Si les taux remontent fortement, de nombreux ménages qui auraient obtenu leur crédit selon les conditions de Raiffeisen ne seraient pas en mesure de rembourser leur emprunt. C’est un risque que la Finma et les autres banques ne sont pas prêtes à prendre. Car à l’échéance du taux fixe, les propriétaires devront « rattraper le taux réel », explique Michel Gauthier. Les charges pourraient doubler, voire tripler: « une jolie baffe », sourit le banquier fribourgeois.

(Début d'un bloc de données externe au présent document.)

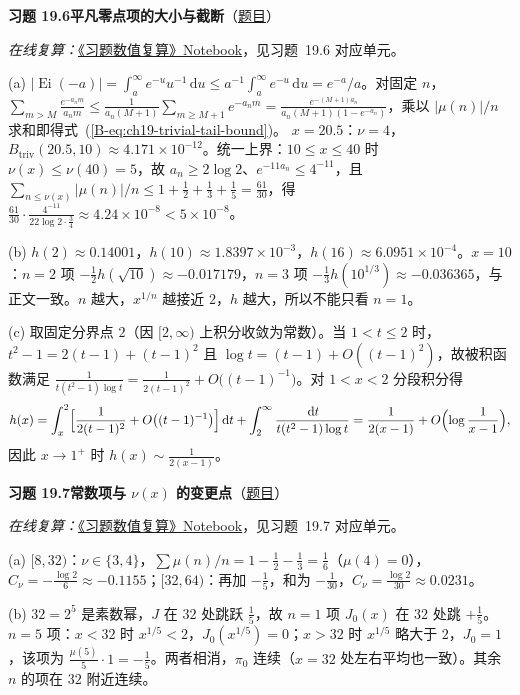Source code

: \documentclass[11pt,a4paper]{article}
\DeclareMathOperator{\Ei}{Ei}
\newcommand{\dd}{\,\mathrm{d}}
\newcommand{\bref}[1]{\ref*{B-#1}}
\newcommand{\Sol}[2]{%
  \par\addvspace{1.2em}\noindent
  \hypertarget{s:#1}{}\textbf{习题 #1\quad #2}\hfill{\small（\hyperlink{q:#1}{题目}）}\par
  \nopagebreak\smallskip}
\begin{document}
\Sol{19.6}{平凡零点项的大小与截断}
\emph{在线复算：}\href{https://colab.research.google.com/github/lichengtong123/lichengtong-RH/blob/main/\%E4\%B9\%A0\%E9\%A2\%98\%E4\%B8\%8E\%E8\%A7\%A3\%E7\%AD\%94/\%E4\%B9\%A0\%E9\%A2\%98\%E6\%95\%B0\%E5\%80\%BC\%E5\%A4\%8D\%E7\%AE\%97.ipynb}{《习题数值复算》Notebook}，见习题~19.6 对应单元。

(a) $|\Ei(-a)|=\int_a^\infty e^{-u}u^{-1}\dd u\le a^{-1}\int_a^\infty e^{-u}\dd u=e^{-a}/a$。对固定 $n$，$\sum_{m>M}\frac{e^{-a_nm}}{a_nm}\le\frac{1}{a_n(M+1)}\sum_{m\ge M+1}e^{-a_nm}=\frac{e^{-(M+1)a_n}}{a_n(M+1)(1-e^{-a_n})}$，乘以 $|\mu(n)|/n$ 求和即得式~(\bref{eq:ch19-trivial-tail-bound})。
$x=20.5$：$\nu=4$，$B_{\mathrm{triv}}(20.5,10)\approx4.171\times10^{-12}$。统一上界：$10\le x\le40$ 时 $\nu(x)\le\nu(40)=5$，故 $a_n\ge2\log2$、$e^{-11a_n}\le4^{-11}$，且 $\sum_{n\le\nu(x)}|\mu(n)|/n\le1+\frac12+\frac13+\frac15=\frac{61}{30}$，得 $\frac{61}{30}\cdot\frac{4^{-11}}{22\log2\cdot\frac34}\approx4.24\times10^{-8}<5\times10^{-8}$。

(b) $h(2)\approx0.14001$，$h(10)\approx1.8397\times10^{-3}$，$h(16)\approx6.0951\times10^{-4}$。$x=10$：$n=2$ 项 $-\frac12h(\sqrt{10})\approx-0.017179$，$n=3$ 项 $-\frac13h(10^{1/3})\approx-0.036365$，与正文一致。$n$ 越大，$x^{1/n}$ 越接近 $2$，$h$ 越大，所以不能只看 $n=1$。

(c) 取固定分界点 $2$（因 $[2,\infty)$ 上积分收敛为常数）。当 $1<t\le2$ 时，$t^2-1=2(t-1)+(t-1)^2$ 且 $\log t=(t-1)+O((t-1)^2)$，故被积函数满足 $\frac1{t(t^2-1)\log t}=\frac1{2(t-1)^2}+O\bigl((t-1)^{-1}\bigr)$。对 $1<x<2$ 分段积分得
\[
  h(x)=\int_x^2\Bigl[\frac1{2(t-1)^2}+O\bigl((t-1)^{-1}\bigr)\Bigr]\dd t+\int_2^\infty\frac{\dd t}{t(t^2-1)\log t}
  =\frac1{2(x-1)}+O\Bigl(\log\frac1{x-1}\Bigr),
\]
因此 $x\to1^+$ 时 $h(x)\sim\frac1{2(x-1)}$。

\Sol{19.7}{常数项与 $\nu(x)$ 的变更点}
\emph{在线复算：}\href{https://colab.research.google.com/github/lichengtong123/lichengtong-RH/blob/main/\%E4\%B9\%A0\%E9\%A2\%98\%E4\%B8\%8E\%E8\%A7\%A3\%E7\%AD\%94/\%E4\%B9\%A0\%E9\%A2\%98\%E6\%95\%B0\%E5\%80\%BC\%E5\%A4\%8D\%E7\%AE\%97.ipynb}{《习题数值复算》Notebook}，见习题~19.7 对应单元。

(a) $[8,32)$：$\nu\in\{3,4\}$，$\sum\mu(n)/n=1-\frac12-\frac13=\frac16$（$\mu(4)=0$），$C_\nu=-\frac{\log2}6\approx-0.1155$；$[32,64)$：再加 $-\frac15$，和为 $-\frac1{30}$，$C_\nu=\frac{\log2}{30}\approx0.0231$。

(b) $32=2^5$ 是素数幂，$J$ 在 $32$ 处跳跃 $\frac15$，故 $n=1$ 项 $J_0(x)$ 在 $32$ 处跳 $+\frac15$。$n=5$ 项：$x<32$ 时 $x^{1/5}<2$，$J_0(x^{1/5})=0$；$x>32$ 时 $x^{1/5}$ 略大于 $2$，$J_0=1$，该项为 $\frac{\mu(5)}5\cdot1=-\frac15$。两者相消，$\pi_0$ 连续（$x=32$ 处左右平均也一致）。其余 $n$ 的项在 $32$ 附近连续。
\end{document}
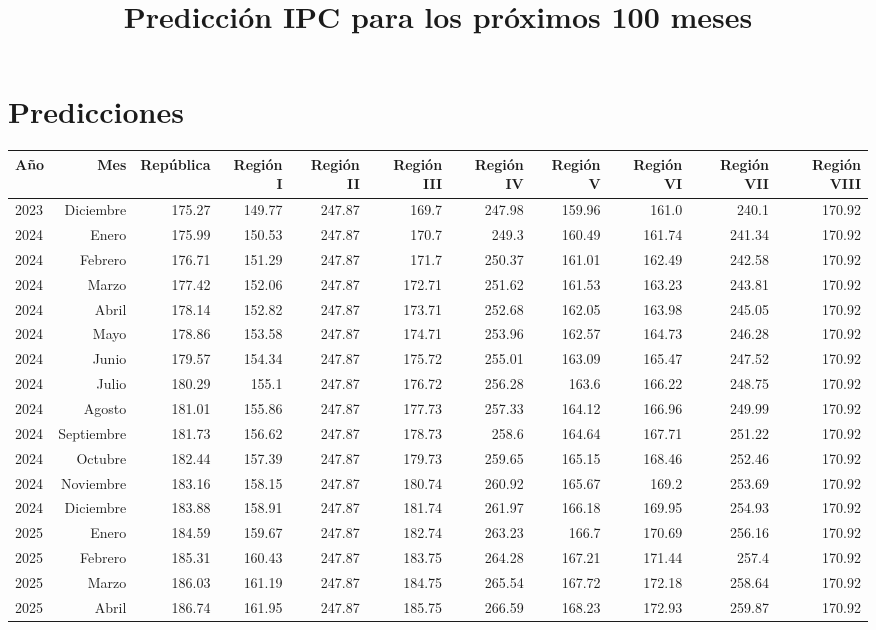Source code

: \documentclass{article}%
\title{Predicción IPC para los próximos 100 meses}%
\date{}%
\begin{document}
%
\normalsize%
\maketitle%
\section{Predicciones}%
\label{sec:Predicciones}%
\begin{longtable}{|l r|r|r|r|r|r|r|r|r|r|}%
\hline%
Año&Mes&República&Región I&Región II&Región III&Región IV&Región V&Región VI&Región VII&Región VIII\\%
\hline%
2023&Diciembre&175.27&149.77&247.87&169.7&247.98&159.96&161.0&240.1&170.92\\%
2024&Enero&175.99&150.53&247.87&170.7&249.3&160.49&161.74&241.34&170.92\\%
2024&Febrero&176.71&151.29&247.87&171.7&250.37&161.01&162.49&242.58&170.92\\%
2024&Marzo&177.42&152.06&247.87&172.71&251.62&161.53&163.23&243.81&170.92\\%
2024&Abril&178.14&152.82&247.87&173.71&252.68&162.05&163.98&245.05&170.92\\%
2024&Mayo&178.86&153.58&247.87&174.71&253.96&162.57&164.73&246.28&170.92\\%
2024&Junio&179.57&154.34&247.87&175.72&255.01&163.09&165.47&247.52&170.92\\%
2024&Julio&180.29&155.1&247.87&176.72&256.28&163.6&166.22&248.75&170.92\\%
2024&Agosto&181.01&155.86&247.87&177.73&257.33&164.12&166.96&249.99&170.92\\%
2024&Septiembre&181.73&156.62&247.87&178.73&258.6&164.64&167.71&251.22&170.92\\%
2024&Octubre&182.44&157.39&247.87&179.73&259.65&165.15&168.46&252.46&170.92\\%
2024&Noviembre&183.16&158.15&247.87&180.74&260.92&165.67&169.2&253.69&170.92\\%
2024&Diciembre&183.88&158.91&247.87&181.74&261.97&166.18&169.95&254.93&170.92\\%
2025&Enero&184.59&159.67&247.87&182.74&263.23&166.7&170.69&256.16&170.92\\%
2025&Febrero&185.31&160.43&247.87&183.75&264.28&167.21&171.44&257.4&170.92\\%
2025&Marzo&186.03&161.19&247.87&184.75&265.54&167.72&172.18&258.64&170.92\\%
2025&Abril&186.74&161.95&247.87&185.75&266.59&168.23&172.93&259.87&170.92\\%

\end{longtable}
\end{document}
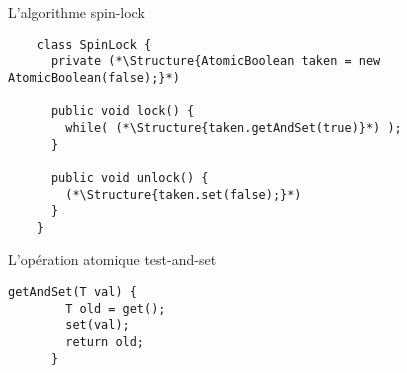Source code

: 
\begingroup

\begin{frame}[fragile]{L'algorithme spin-lock}

  \begin{lstlisting}
    class SpinLock {
      private (*\Structure{AtomicBoolean taken = new AtomicBoolean(false);}*)

      public void lock() {
        while( (*\Structure{taken.getAndSet(true)}*) );
      }

      public void unlock() {
        (*\Structure{taken.set(false);}*)
      }
    }
  \end{lstlisting}

  \begin{block}{L'opération \alert{atomique} test-and-set}
    \begin{lstlisting}[gobble=4]
      getAndSet(T val) {
        T old = get();
        set(val);
        return old;
      }
    \end{lstlisting}
  \end{block}



\end{frame}

\endgroup
\endinput
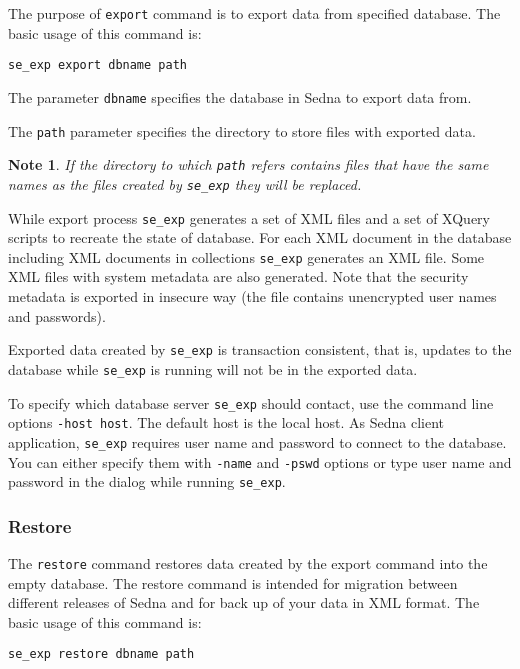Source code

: \documentclass[a4paper,12pt]{article}
\newtheorem{note}{Note}    %
\begin{document}
The purpose of \verb!export! command is to export data from specified database.
The basic usage of this command is:

\begin{verbatim}
se_exp export dbname path
\end{verbatim}

The parameter \verb!dbname! specifies the database in Sedna to export data from.

The \verb!path! parameter specifies the directory to store files with exported
data.

\begin{note}
If the directory to which \verb!path! refers contains files that have the same
names as the files created by \verb!se_exp! they will be replaced.
\end{note}

While export process \verb!se_exp! generates a set of XML files and a set of
XQuery scripts to recreate the state of database. For each XML document in the
database including XML documents in collections \verb!se_exp! generates an XML
file. Some XML files with system metadata are also generated. Note that the
security metadata is exported in insecure way (the file contains unencrypted
user names and passwords).

Exported data created by \verb!se_exp! is transaction consistent, that is,
updates to the database while \verb!se_exp! is running will not be in the
exported data.

To specify which database server \verb!se_exp! should contact, use the command
line options \verb!-host host!. The default host is the local host. As Sedna
client application, \verb!se_exp! requires user name and password to connect to
the database. You can either specify them with \verb!-name! and \verb!-pswd!
options or type user name and password in the dialog while running
\verb!se_exp!.


\subsubsection*{Restore}

The \verb!restore! command restores data created by the export command into the
empty database. The restore command is intended for migration between different
releases of Sedna and for back up of your data in XML format. The basic usage of
this command is:

\begin{verbatim}
se_exp restore dbname path
\end{verbatim}
\end{document}
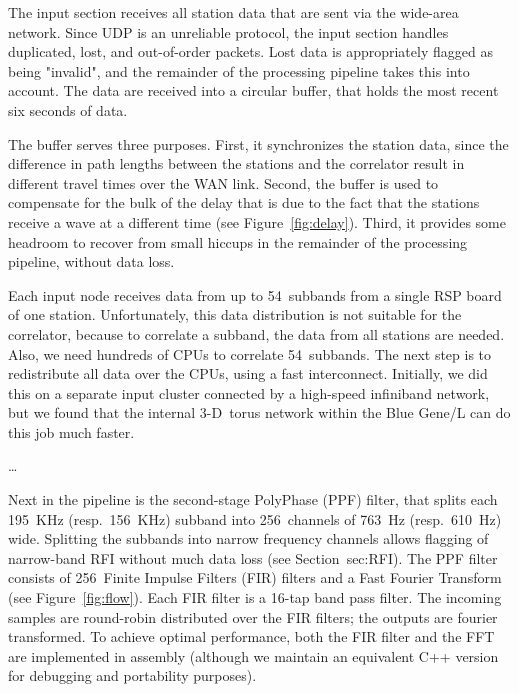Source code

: \documentclass[journal]{IEEEtran}
\begin{document}

The input section receives all station data that are sent via the wide-area
network.
Since UDP is an unreliable protocol, the input section handles duplicated,
lost, and out-of-order packets.
Lost data is appropriately flagged as being "invalid", and the remainder
of the processing pipeline takes this into account.
The data are received into a circular buffer, that holds the most recent
six seconds of data.

The buffer serves three purposes.
First, it synchronizes the station data, since the difference in path lengths
between the stations and the correlator result in different travel times over
the WAN link.
Second, the buffer is used to compensate for the bulk of the delay that
is due to the fact that the stations receive a wave at a different time
(see Figure~\ref{fig:delay}).
Third, it provides some headroom to recover from small hiccups in the remainder
of the processing pipeline, without data loss.

Each input node receives data from up to 54~subbands from a single RSP board
of one station.
Unfortunately, this data distribution is not suitable for the correlator,
because to correlate a subband, the data from all stations are needed.
Also, we need hundreds of CPUs to correlate 54~subbands.
The next step is to redistribute all data over the CPUs, using a fast
interconnect.
Initially, we did this on a separate input cluster connected by a high-speed
infiniband network, but we found that the internal 3-D~torus network within
the Blue Gene/L can do this job much faster.

\ldots

Next in the pipeline is the second-stage PolyPhase (PPF) filter, that splits
each 195~KHz (resp.\ 156~KHz) subband into 256~channels of 763~Hz
(resp.\ 610~Hz) wide.
Splitting the subbands into narrow frequency channels allows flagging
of narrow-band RFI without much data loss (see Section~{sec:RFI}).
The PPF filter consists of 256~Finite Impulse Filters (FIR) filters and a
Fast Fourier Transform (see Figure~\ref{fig:flow}).
Each FIR filter is a 16-tap band pass filter.
The incoming samples are round-robin distributed over the FIR filters;
the outputs are fourier transformed.
To achieve optimal performance, both the FIR filter and the FFT are implemented
in assembly (although we maintain an equivalent C++ version for debugging
and portability purposes).
\end{document}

En calculant avec un taux d’intérêt à 5%, la banque s’assure que le client pourra rembourser son emprunt, même si les taux sont plus élevés cinq ou dix ans après la signature du contrat. Séverine et Anthony (en photo) ne paient réellement que l’intérêt du prêt et l’amortissement de la dette, soit environ 2% de l’emprunt. « S’ils sont prévoyants, ils mettront de côté chaque année le ‘surplus' », conseille le banquier fribourgeois.
Cette marge leur enlève un poids des épaules. Ils savent qu’ils pourront répondre à leurs obligations. Le prêt leur a été accordé selon leurs revenus. Celui de Séverine a même été calculé à la baisse en sachant qu’ils voulaient fonder une famille et que son temps de travail pourrait diminuer.
Avec le calcul allégé proposé par Raiffeisen et une aide financière de leur famille, Michela et de François auraient pu acheter une maison à 500’000 francs. Mais, ils n’auraient pas eu de marge pour mettre de côté. Et si les taux avaient augmenté d’ici l’échéance de leur taux fixe, ils ne pourraient plus rembourser la banque. En dernier recours, le couple devrait vendre sa maison.